### DATASET RECORDS:
───
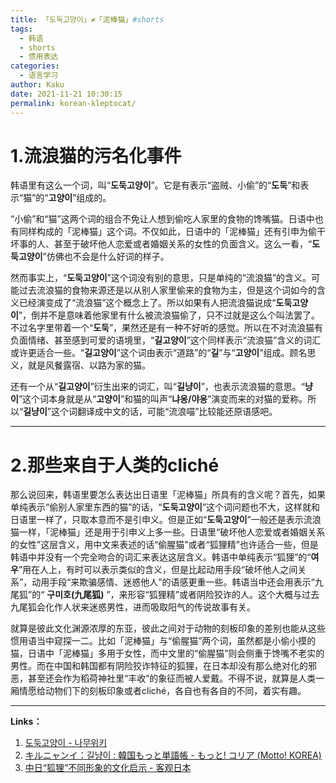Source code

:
 ```yaml
---
title: 「도둑고양이」≠「泥棒猫」#shorts
tags:
  - 韩语
  - shorts
  - 惯用表达
categories:
  - 语言学习
author: Kaku
date: 2021-11-21 10:30:15
permalink: korean-kleptocat/
---
```


# 1.流浪猫的污名化事件

韩语里有这么一个词，叫“**도둑고양이**”。它是有表示“盗贼、小偷”的“**도둑**”和表示“猫”的“**고양이**”组成的。

“小偷”和“猫”这两个词的组合不免让人想到偷吃人家里的食物的馋嘴猫。日语中也有同样构成的「泥棒猫」这个词。不仅如此，日语中的「泥棒猫」还有引申为偷干坏事的人、甚至于破坏他人恋爱或者婚姻关系的女性的负面含义。这么一看，“**도둑고양이**”仿佛也不会是什么好词的样子。

<!--more-->

然而事实上，“**도둑고양이**”这个词没有别的意思，只是单纯的“流浪猫”的含义。可能过去流浪猫的食物来源还是以从别人家里偷来的食物为主，但是这个词如今的含义已经演变成了“流浪猫”这个概念上了。所以如果有人把流浪猫说成“**도둑고양이**”，倒并不是意味着他家里有什么被流浪猫偷了，只不过就是这么个叫法罢了。不过名字里带着一个“**도둑**”，果然还是有一种不好听的感觉。所以在不对流浪猫有负面情绪、甚至感到可爱的语境里，“**길고양이**”这个同样表示“流浪猫”含义的词汇或许更适合一些。“**길고양이**”这个词由表示“道路”的“**길**”与“**고양이**”组成。顾名思义，就是风餐露宿、以路为家的猫。

还有一个从“**길고양이**”衍生出来的词汇，叫“**길냥이**”，也表示流浪猫的意思。“**냥이**”这个词本身就是从“**고양이**”和猫的叫声“**냐옹/야옹**”演变而来的对猫的爱称。所以“**길냥이**”这个词翻译成中文的话，可能“流浪喵”比较能还原语感吧。

---

# 2.那些来自于人类的cliché

那么说回来，韩语里要怎么表达出日语里「泥棒猫」所具有的含义呢？首先，如果单纯表示“偷别人家里东西的猫”的话，“**도둑고양이**”这个词问题也不大，这样就和日语里一样了，只取本意而不是引申义。但是正如“**도둑고양이**”一般还是表示流浪猫一样，「泥棒猫」还是用于引申义上多一些。日语里“破坏他人恋爱或者婚姻关系的女性”这层含义，用中文来表述的话“偷腥猫”或者“狐狸精”也许适合一些，但是韩语中并没有一个完全吻合的词汇来表达这层含义。韩语中单纯表示“狐狸”的“**여우**”用在人上，有时可以表示类似的含义，但是比起动用手段“破坏他人之间关系”，动用手段“来欺骗感情、迷惑他人”的语感更重一些。韩语当中还会用表示“九尾狐”的“ **구미호(九尾狐)** ”，来形容“狐狸精”或者阴险狡诈的人。这个大概与过去九尾狐会化作人状来迷惑男性，进而吸取阳气的传说故事有关。

就算是彼此文化渊源浓厚的东亚，彼此之间对于动物的刻板印象的差别也能从这些惯用语当中窥探一二。比如「泥棒猫」与“偷腥猫”两个词，虽然都是小偷小摸的猫，日语中「泥棒猫」多用于女性，而中文里的“偷腥猫”则会侧重于馋嘴不老实的男性。而在中国和韩国都有阴险狡诈特征的狐狸，在日本却没有那么绝对化的邪恶，甚至还会作为稻荷神社里“丰收”的象征而被人爱戴。不得不说，就算是人类一厢情愿给动物们下的刻板印象或者cliché，各自也有各自的不同，着实有趣。

---

**Links：**

1. [도둑고양이 - 나무위키](https://namu.wiki/w/%EB%8F%84%EB%91%91%EA%B3%A0%EC%96%91%EC%9D%B4)
2. [キルニャンイ：길냥이 : 韓国もっと単語帳 - もっと! コリア (Motto! KOREA)](https://mottokorea.com/mottoKoreaW/Vocabulary_list.do?bbsBasketType=R&seq=45030)
3. [中日“狐狸”不同形象的文化启示 - 客观日本](https://www.keguanjp.com/kgjp_shehui/kgjp_sh_bestseller/pt20210315000001.html)
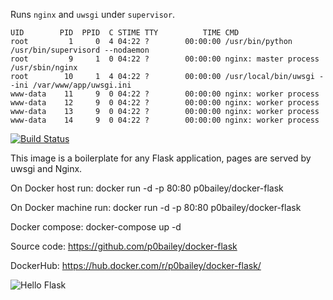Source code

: 
Runs `nginx` and `uwsgi` under `supervisor`.

```
UID        PID  PPID  C STIME TTY          TIME CMD
root         1     0  4 04:22 ?        00:00:00 /usr/bin/python /usr/bin/supervisord --nodaemon
root         9     1  0 04:22 ?        00:00:00 nginx: master process /usr/sbin/nginx
root        10     1  4 04:22 ?        00:00:00 /usr/local/bin/uwsgi --ini /var/www/app/uwsgi.ini
www-data    11     9  0 04:22 ?        00:00:00 nginx: worker process
www-data    12     9  0 04:22 ?        00:00:00 nginx: worker process
www-data    13     9  0 04:22 ?        00:00:00 nginx: worker process
www-data    14     9  0 04:22 ?        00:00:00 nginx: worker process

```

[![Build Status](https://travis-ci.org/p0bailey/docker-flask.svg?branch=master)](https://travis-ci.org/p0bailey/docker-flask)


This image is a boilerplate for any Flask application,  pages are served by uwsgi and Nginx.

On Docker host run: docker run -d -p 80:80 p0bailey/docker-flask

On Docker machine run: docker run -d -p 80:80 p0bailey/docker-flask

Docker compose: docker-compose up -d

Source code: https://github.com/p0bailey/docker-flask

DockerHub: https://hub.docker.com/r/p0bailey/docker-flask/

![Hello Flask][2]



[2]: http://s14.postimg.org/mwmg7p0v5/hello_flask.png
───
### THE PROBLEM:
Where a line of the records above holds the word "process", copy that line.

### EXERCISE RESULT:
root         9     1  0 04:22 ?        00:00:00 nginx: master process /usr/sbin/nginx
www-data    11     9  0 04:22 ?        00:00:00 nginx: worker process
www-data    12     9  0 04:22 ?        00:00:00 nginx: worker process
www-data    13     9  0 04:22 ?        00:00:00 nginx: worker process
www-data    14     9  0 04:22 ?        00:00:00 nginx: worker process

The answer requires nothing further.